I hope to see you at the Zoom meeting tonight.
Arthur
Book: The Autobiography of Martin Luther King, Jr. (Edited by Clayborne Carson, 1998)
Born in Atlanta, Georgia January 15, 1929, King experienced the racism of the American South, but was fortunate in that his parents showed him how to deal with it. His family home was in a middle class (segregated) neighborhood and was a place where love ruled; he does not recall ever hearing his parents argue. His mother was warm and supportive, his father physically strong and firm in the face of racist insults. He did not suffer poverty; his parents provided for his needs.
He was precocious, entering Morehouse College at the age of fifteen. Henry David Thoreau’s “On Civil Disobedience” had already influenced him: Evil must be resisted; injustice cannot be accepted. In 1948, he entered Crozer Theological Seminary in Chester, Pennsylvania. It was then that he began “a serious intellectual quest for a method to eliminate social evil.” He studied social and ethical theories of the major philosophers. He learned about Gandhi’s approach and concluded that when evil is resisted steadfastly without hating the perpetrators, it becomes a very powerful force. At Crozer for at least an hour a day he went to the edge of the campus to experience the natural world, restorative for him as he saw and heard in the birds, the trees, the stars, a direct expression of God. He decided to give his life “to something eternal and absolute” and learned that “truth, crushed to earth, will rise again.” He entered Boston University’s School of Theology in September 1951 and received his doctorate in 1955. He had met Coretta Scott, an attractive singer, in Boston in 1952 and married her in 1953. He describes her as like-minded, gentle and strong, and unfailingly supportive. Martin’s father, a pastor, performed the wedding ceremony.

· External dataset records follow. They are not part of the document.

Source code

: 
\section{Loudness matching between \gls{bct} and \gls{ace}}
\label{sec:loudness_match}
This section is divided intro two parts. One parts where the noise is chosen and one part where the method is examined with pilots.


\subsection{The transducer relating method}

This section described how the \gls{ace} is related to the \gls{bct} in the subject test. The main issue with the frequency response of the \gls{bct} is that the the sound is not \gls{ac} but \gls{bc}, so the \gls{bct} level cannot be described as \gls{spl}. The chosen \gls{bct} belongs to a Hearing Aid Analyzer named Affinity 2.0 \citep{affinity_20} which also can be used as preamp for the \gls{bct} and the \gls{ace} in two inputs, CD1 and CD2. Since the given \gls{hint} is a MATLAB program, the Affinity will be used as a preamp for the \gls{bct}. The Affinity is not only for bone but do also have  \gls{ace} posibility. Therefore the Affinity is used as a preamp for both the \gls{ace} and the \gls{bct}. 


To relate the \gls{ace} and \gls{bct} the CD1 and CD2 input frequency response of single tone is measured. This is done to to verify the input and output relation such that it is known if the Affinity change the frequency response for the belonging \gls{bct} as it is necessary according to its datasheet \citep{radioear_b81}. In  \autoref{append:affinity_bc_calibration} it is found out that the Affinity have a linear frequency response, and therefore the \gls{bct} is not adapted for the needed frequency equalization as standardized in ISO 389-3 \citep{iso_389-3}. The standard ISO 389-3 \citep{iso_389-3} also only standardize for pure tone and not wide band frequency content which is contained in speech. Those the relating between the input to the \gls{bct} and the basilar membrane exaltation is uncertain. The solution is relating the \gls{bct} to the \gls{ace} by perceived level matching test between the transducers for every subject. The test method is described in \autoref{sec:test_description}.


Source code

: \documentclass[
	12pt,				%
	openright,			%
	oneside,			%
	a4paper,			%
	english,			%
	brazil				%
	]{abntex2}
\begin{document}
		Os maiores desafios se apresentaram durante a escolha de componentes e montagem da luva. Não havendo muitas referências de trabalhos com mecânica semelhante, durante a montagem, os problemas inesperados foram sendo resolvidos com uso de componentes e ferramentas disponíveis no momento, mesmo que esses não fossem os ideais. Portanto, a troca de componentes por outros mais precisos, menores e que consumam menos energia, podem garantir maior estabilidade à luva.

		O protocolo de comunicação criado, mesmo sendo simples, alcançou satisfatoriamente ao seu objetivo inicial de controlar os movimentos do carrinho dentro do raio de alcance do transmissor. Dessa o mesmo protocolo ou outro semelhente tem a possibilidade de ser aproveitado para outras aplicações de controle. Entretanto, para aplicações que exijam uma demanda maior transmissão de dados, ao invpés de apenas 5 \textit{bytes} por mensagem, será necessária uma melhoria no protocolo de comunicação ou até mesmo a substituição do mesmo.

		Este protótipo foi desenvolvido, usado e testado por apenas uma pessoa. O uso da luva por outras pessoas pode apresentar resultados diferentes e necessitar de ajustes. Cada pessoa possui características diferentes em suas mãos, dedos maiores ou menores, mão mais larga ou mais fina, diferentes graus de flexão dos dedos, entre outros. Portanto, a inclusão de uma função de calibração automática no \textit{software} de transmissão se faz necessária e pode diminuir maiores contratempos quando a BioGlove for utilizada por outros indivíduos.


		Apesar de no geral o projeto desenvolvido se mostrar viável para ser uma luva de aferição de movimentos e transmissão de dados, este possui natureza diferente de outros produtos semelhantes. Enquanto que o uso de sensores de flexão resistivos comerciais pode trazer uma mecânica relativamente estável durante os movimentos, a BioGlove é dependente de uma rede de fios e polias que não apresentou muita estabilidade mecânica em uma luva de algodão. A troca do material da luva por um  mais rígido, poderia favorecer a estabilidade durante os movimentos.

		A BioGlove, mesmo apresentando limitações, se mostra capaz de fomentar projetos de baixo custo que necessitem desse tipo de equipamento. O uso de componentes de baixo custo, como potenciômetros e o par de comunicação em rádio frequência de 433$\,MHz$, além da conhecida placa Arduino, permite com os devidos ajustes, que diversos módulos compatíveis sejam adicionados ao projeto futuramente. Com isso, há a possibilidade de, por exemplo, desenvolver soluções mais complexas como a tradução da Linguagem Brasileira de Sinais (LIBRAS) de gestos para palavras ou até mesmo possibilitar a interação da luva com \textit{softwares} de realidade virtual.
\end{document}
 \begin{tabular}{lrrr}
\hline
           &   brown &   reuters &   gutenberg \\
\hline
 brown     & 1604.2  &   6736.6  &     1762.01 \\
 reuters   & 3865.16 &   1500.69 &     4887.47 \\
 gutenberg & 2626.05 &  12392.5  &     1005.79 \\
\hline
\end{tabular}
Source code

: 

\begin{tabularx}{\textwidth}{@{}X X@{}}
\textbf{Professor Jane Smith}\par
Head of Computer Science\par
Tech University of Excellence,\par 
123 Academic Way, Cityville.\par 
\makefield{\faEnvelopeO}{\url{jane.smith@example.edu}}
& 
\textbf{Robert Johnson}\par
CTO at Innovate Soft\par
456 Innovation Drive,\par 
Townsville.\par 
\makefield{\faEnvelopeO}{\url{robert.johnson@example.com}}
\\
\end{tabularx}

In 1954, Martin was invited to become the pastor for the Dexter Avenue Baptist Church in Montgomery, Alabama. He accepted. He became active with the Montgomery chapter of the NAACP (National Association for the Advancement of Colored People). In August 1955, Rosa Parks, secretary of the Montgomery chapter, informed Martin that he had been elected to the executive committee. In November his first child, a daughter, was born. Less than a month later Rosa Parks was arrested for refusing to give up her seat on a bus to a white person. Within days, a protest group, the Montgomery Improvement Association (MIA) was formed. Martin was elected as leader.
The first four seats on a bus in Montgomery were reserved for white passengers; Negroes were not allowed to sit in those seats even if no white persons were on the bus. (MLK uses the words “Negro” and “Negroes” throughout the book.) If the reserved section was filled by whites and more whites boarded the bus, Negroes sitting in the “unreserved section” were required to give up their seats and were arrested if they refused. The arrest of Rosa Parks led to a bus boycott in Montgomery, and MLK describes step by step the history of that boycott, which moved past every obstacle the segregationists in Montgomery threw against it. Negro taxi drivers and private carpools were created overnight to support the bus boycott. However, walking itself became a symbolic act of resistance. On one occasion an elderly woman, walking with difficulty, heard a carpool driver invite her to jump in his car. “You don’t need to walk,” he said. “She waved him on. ‘I’m not walking for myself,’ she explained. ‘I’m walking for my children and grandchildren.’”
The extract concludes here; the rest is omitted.